Extracted records:
○ ○ ○
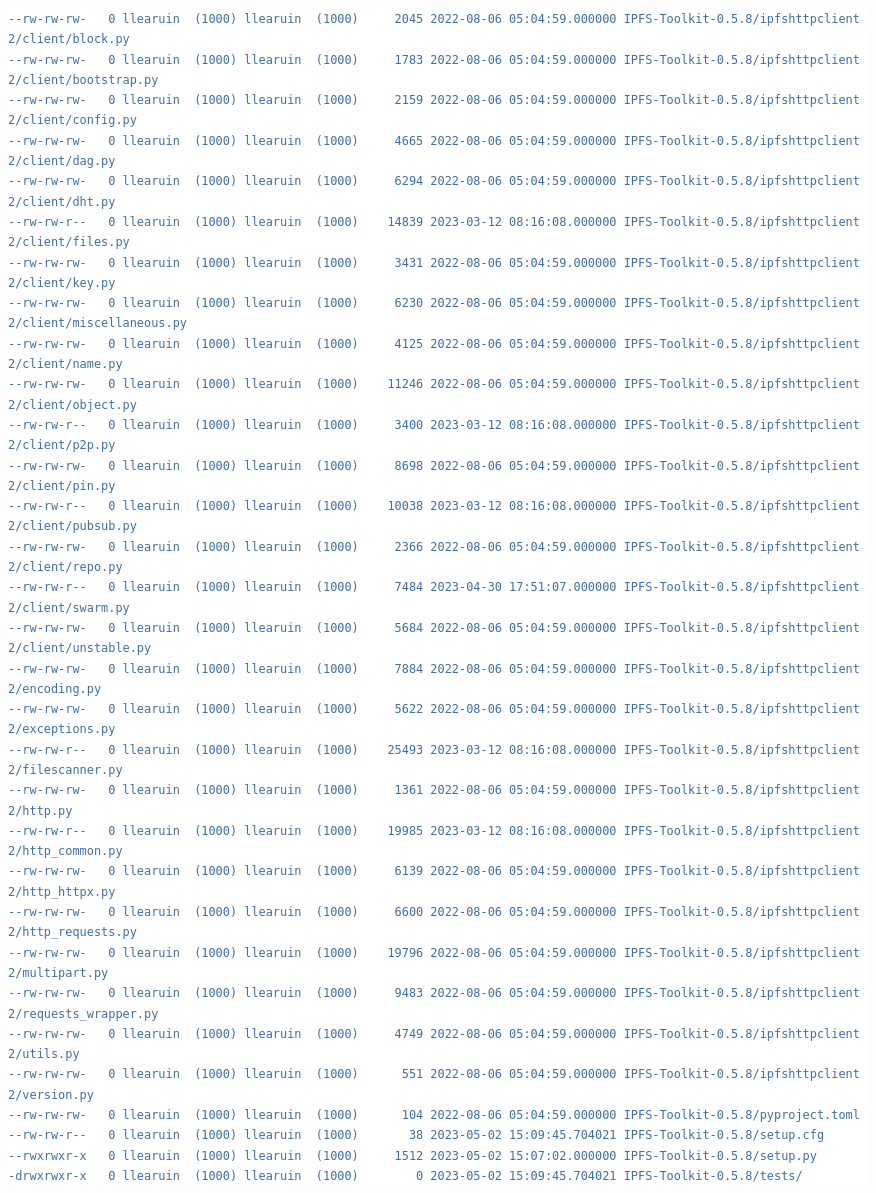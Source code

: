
 ```diff
--rw-rw-rw-   0 llearuin  (1000) llearuin  (1000)     2045 2022-08-06 05:04:59.000000 IPFS-Toolkit-0.5.8/ipfshttpclient2/client/block.py
--rw-rw-rw-   0 llearuin  (1000) llearuin  (1000)     1783 2022-08-06 05:04:59.000000 IPFS-Toolkit-0.5.8/ipfshttpclient2/client/bootstrap.py
--rw-rw-rw-   0 llearuin  (1000) llearuin  (1000)     2159 2022-08-06 05:04:59.000000 IPFS-Toolkit-0.5.8/ipfshttpclient2/client/config.py
--rw-rw-rw-   0 llearuin  (1000) llearuin  (1000)     4665 2022-08-06 05:04:59.000000 IPFS-Toolkit-0.5.8/ipfshttpclient2/client/dag.py
--rw-rw-rw-   0 llearuin  (1000) llearuin  (1000)     6294 2022-08-06 05:04:59.000000 IPFS-Toolkit-0.5.8/ipfshttpclient2/client/dht.py
--rw-rw-r--   0 llearuin  (1000) llearuin  (1000)    14839 2023-03-12 08:16:08.000000 IPFS-Toolkit-0.5.8/ipfshttpclient2/client/files.py
--rw-rw-rw-   0 llearuin  (1000) llearuin  (1000)     3431 2022-08-06 05:04:59.000000 IPFS-Toolkit-0.5.8/ipfshttpclient2/client/key.py
--rw-rw-rw-   0 llearuin  (1000) llearuin  (1000)     6230 2022-08-06 05:04:59.000000 IPFS-Toolkit-0.5.8/ipfshttpclient2/client/miscellaneous.py
--rw-rw-rw-   0 llearuin  (1000) llearuin  (1000)     4125 2022-08-06 05:04:59.000000 IPFS-Toolkit-0.5.8/ipfshttpclient2/client/name.py
--rw-rw-rw-   0 llearuin  (1000) llearuin  (1000)    11246 2022-08-06 05:04:59.000000 IPFS-Toolkit-0.5.8/ipfshttpclient2/client/object.py
--rw-rw-r--   0 llearuin  (1000) llearuin  (1000)     3400 2023-03-12 08:16:08.000000 IPFS-Toolkit-0.5.8/ipfshttpclient2/client/p2p.py
--rw-rw-rw-   0 llearuin  (1000) llearuin  (1000)     8698 2022-08-06 05:04:59.000000 IPFS-Toolkit-0.5.8/ipfshttpclient2/client/pin.py
--rw-rw-r--   0 llearuin  (1000) llearuin  (1000)    10038 2023-03-12 08:16:08.000000 IPFS-Toolkit-0.5.8/ipfshttpclient2/client/pubsub.py
--rw-rw-rw-   0 llearuin  (1000) llearuin  (1000)     2366 2022-08-06 05:04:59.000000 IPFS-Toolkit-0.5.8/ipfshttpclient2/client/repo.py
--rw-rw-r--   0 llearuin  (1000) llearuin  (1000)     7484 2023-04-30 17:51:07.000000 IPFS-Toolkit-0.5.8/ipfshttpclient2/client/swarm.py
--rw-rw-rw-   0 llearuin  (1000) llearuin  (1000)     5684 2022-08-06 05:04:59.000000 IPFS-Toolkit-0.5.8/ipfshttpclient2/client/unstable.py
--rw-rw-rw-   0 llearuin  (1000) llearuin  (1000)     7884 2022-08-06 05:04:59.000000 IPFS-Toolkit-0.5.8/ipfshttpclient2/encoding.py
--rw-rw-rw-   0 llearuin  (1000) llearuin  (1000)     5622 2022-08-06 05:04:59.000000 IPFS-Toolkit-0.5.8/ipfshttpclient2/exceptions.py
--rw-rw-r--   0 llearuin  (1000) llearuin  (1000)    25493 2023-03-12 08:16:08.000000 IPFS-Toolkit-0.5.8/ipfshttpclient2/filescanner.py
--rw-rw-rw-   0 llearuin  (1000) llearuin  (1000)     1361 2022-08-06 05:04:59.000000 IPFS-Toolkit-0.5.8/ipfshttpclient2/http.py
--rw-rw-r--   0 llearuin  (1000) llearuin  (1000)    19985 2023-03-12 08:16:08.000000 IPFS-Toolkit-0.5.8/ipfshttpclient2/http_common.py
--rw-rw-rw-   0 llearuin  (1000) llearuin  (1000)     6139 2022-08-06 05:04:59.000000 IPFS-Toolkit-0.5.8/ipfshttpclient2/http_httpx.py
--rw-rw-rw-   0 llearuin  (1000) llearuin  (1000)     6600 2022-08-06 05:04:59.000000 IPFS-Toolkit-0.5.8/ipfshttpclient2/http_requests.py
--rw-rw-rw-   0 llearuin  (1000) llearuin  (1000)    19796 2022-08-06 05:04:59.000000 IPFS-Toolkit-0.5.8/ipfshttpclient2/multipart.py
--rw-rw-rw-   0 llearuin  (1000) llearuin  (1000)     9483 2022-08-06 05:04:59.000000 IPFS-Toolkit-0.5.8/ipfshttpclient2/requests_wrapper.py
--rw-rw-rw-   0 llearuin  (1000) llearuin  (1000)     4749 2022-08-06 05:04:59.000000 IPFS-Toolkit-0.5.8/ipfshttpclient2/utils.py
--rw-rw-rw-   0 llearuin  (1000) llearuin  (1000)      551 2022-08-06 05:04:59.000000 IPFS-Toolkit-0.5.8/ipfshttpclient2/version.py
--rw-rw-rw-   0 llearuin  (1000) llearuin  (1000)      104 2022-08-06 05:04:59.000000 IPFS-Toolkit-0.5.8/pyproject.toml
--rw-rw-r--   0 llearuin  (1000) llearuin  (1000)       38 2023-05-02 15:09:45.704021 IPFS-Toolkit-0.5.8/setup.cfg
--rwxrwxr-x   0 llearuin  (1000) llearuin  (1000)     1512 2023-05-02 15:07:02.000000 IPFS-Toolkit-0.5.8/setup.py
-drwxrwxr-x   0 llearuin  (1000) llearuin  (1000)        0 2023-05-02 15:09:45.704021 IPFS-Toolkit-0.5.8/tests/
```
○ ○ ○
WORK INSTRUCTIONS =>
Please give the data again unaltered, leaving out any images.

FINISHED EXERCISE =>
Source code

:
 ```diff
--rw-rw-rw-   0 llearuin  (1000) llearuin  (1000)     2045 2022-08-06 05:04:59.000000 IPFS-Toolkit-0.5.8/ipfshttpclient2/client/block.py
--rw-rw-rw-   0 llearuin  (1000) llearuin  (1000)     1783 2022-08-06 05:04:59.000000 IPFS-Toolkit-0.5.8/ipfshttpclient2/client/bootstrap.py
--rw-rw-rw-   0 llearuin  (1000) llearuin  (1000)     2159 2022-08-06 05:04:59.000000 IPFS-Toolkit-0.5.8/ipfshttpclient2/client/config.py
--rw-rw-rw-   0 llearuin  (1000) llearuin  (1000)     4665 2022-08-06 05:04:59.000000 IPFS-Toolkit-0.5.8/ipfshttpclient2/client/dag.py
--rw-rw-rw-   0 llearuin  (1000) llearuin  (1000)     6294 2022-08-06 05:04:59.000000 IPFS-Toolkit-0.5.8/ipfshttpclient2/client/dht.py
--rw-rw-r--   0 llearuin  (1000) llearuin  (1000)    14839 2023-03-12 08:16:08.000000 IPFS-Toolkit-0.5.8/ipfshttpclient2/client/files.py
--rw-rw-rw-   0 llearuin  (1000) llearuin  (1000)     3431 2022-08-06 05:04:59.000000 IPFS-Toolkit-0.5.8/ipfshttpclient2/client/key.py
--rw-rw-rw-   0 llearuin  (1000) llearuin  (1000)     6230 2022-08-06 05:04:59.000000 IPFS-Toolkit-0.5.8/ipfshttpclient2/client/miscellaneous.py
--rw-rw-rw-   0 llearuin  (1000) llearuin  (1000)     4125 2022-08-06 05:04:59.000000 IPFS-Toolkit-0.5.8/ipfshttpclient2/client/name.py
--rw-rw-rw-   0 llearuin  (1000) llearuin  (1000)    11246 2022-08-06 05:04:59.000000 IPFS-Toolkit-0.5.8/ipfshttpclient2/client/object.py
--rw-rw-r--   0 llearuin  (1000) llearuin  (1000)     3400 2023-03-12 08:16:08.000000 IPFS-Toolkit-0.5.8/ipfshttpclient2/client/p2p.py
--rw-rw-rw-   0 llearuin  (1000) llearuin  (1000)     8698 2022-08-06 05:04:59.000000 IPFS-Toolkit-0.5.8/ipfshttpclient2/client/pin.py
--rw-rw-r--   0 llearuin  (1000) llearuin  (1000)    10038 2023-03-12 08:16:08.000000 IPFS-Toolkit-0.5.8/ipfshttpclient2/client/pubsub.py
--rw-rw-rw-   0 llearuin  (1000) llearuin  (1000)     2366 2022-08-06 05:04:59.000000 IPFS-Toolkit-0.5.8/ipfshttpclient2/client/repo.py
--rw-rw-r--   0 llearuin  (1000) llearuin  (1000)     7484 2023-04-30 17:51:07.000000 IPFS-Toolkit-0.5.8/ipfshttpclient2/client/swarm.py
--rw-rw-rw-   0 llearuin  (1000) llearuin  (1000)     5684 2022-08-06 05:04:59.000000 IPFS-Toolkit-0.5.8/ipfshttpclient2/client/unstable.py
--rw-rw-rw-   0 llearuin  (1000) llearuin  (1000)     7884 2022-08-06 05:04:59.000000 IPFS-Toolkit-0.5.8/ipfshttpclient2/encoding.py
--rw-rw-rw-   0 llearuin  (1000) llearuin  (1000)     5622 2022-08-06 05:04:59.000000 IPFS-Toolkit-0.5.8/ipfshttpclient2/exceptions.py
--rw-rw-r--   0 llearuin  (1000) llearuin  (1000)    25493 2023-03-12 08:16:08.000000 IPFS-Toolkit-0.5.8/ipfshttpclient2/filescanner.py
--rw-rw-rw-   0 llearuin  (1000) llearuin  (1000)     1361 2022-08-06 05:04:59.000000 IPFS-Toolkit-0.5.8/ipfshttpclient2/http.py
--rw-rw-r--   0 llearuin  (1000) llearuin  (1000)    19985 2023-03-12 08:16:08.000000 IPFS-Toolkit-0.5.8/ipfshttpclient2/http_common.py
--rw-rw-rw-   0 llearuin  (1000) llearuin  (1000)     6139 2022-08-06 05:04:59.000000 IPFS-Toolkit-0.5.8/ipfshttpclient2/http_httpx.py
--rw-rw-rw-   0 llearuin  (1000) llearuin  (1000)     6600 2022-08-06 05:04:59.000000 IPFS-Toolkit-0.5.8/ipfshttpclient2/http_requests.py
--rw-rw-rw-   0 llearuin  (1000) llearuin  (1000)    19796 2022-08-06 05:04:59.000000 IPFS-Toolkit-0.5.8/ipfshttpclient2/multipart.py
--rw-rw-rw-   0 llearuin  (1000) llearuin  (1000)     9483 2022-08-06 05:04:59.000000 IPFS-Toolkit-0.5.8/ipfshttpclient2/requests_wrapper.py
--rw-rw-rw-   0 llearuin  (1000) llearuin  (1000)     4749 2022-08-06 05:04:59.000000 IPFS-Toolkit-0.5.8/ipfshttpclient2/utils.py
--rw-rw-rw-   0 llearuin  (1000) llearuin  (1000)      551 2022-08-06 05:04:59.000000 IPFS-Toolkit-0.5.8/ipfshttpclient2/version.py
--rw-rw-rw-   0 llearuin  (1000) llearuin  (1000)      104 2022-08-06 05:04:59.000000 IPFS-Toolkit-0.5.8/pyproject.toml
--rw-rw-r--   0 llearuin  (1000) llearuin  (1000)       38 2023-05-02 15:09:45.704021 IPFS-Toolkit-0.5.8/setup.cfg
--rwxrwxr-x   0 llearuin  (1000) llearuin  (1000)     1512 2023-05-02 15:07:02.000000 IPFS-Toolkit-0.5.8/setup.py
-drwxrwxr-x   0 llearuin  (1000) llearuin  (1000)        0 2023-05-02 15:09:45.704021 IPFS-Toolkit-0.5.8/tests/
```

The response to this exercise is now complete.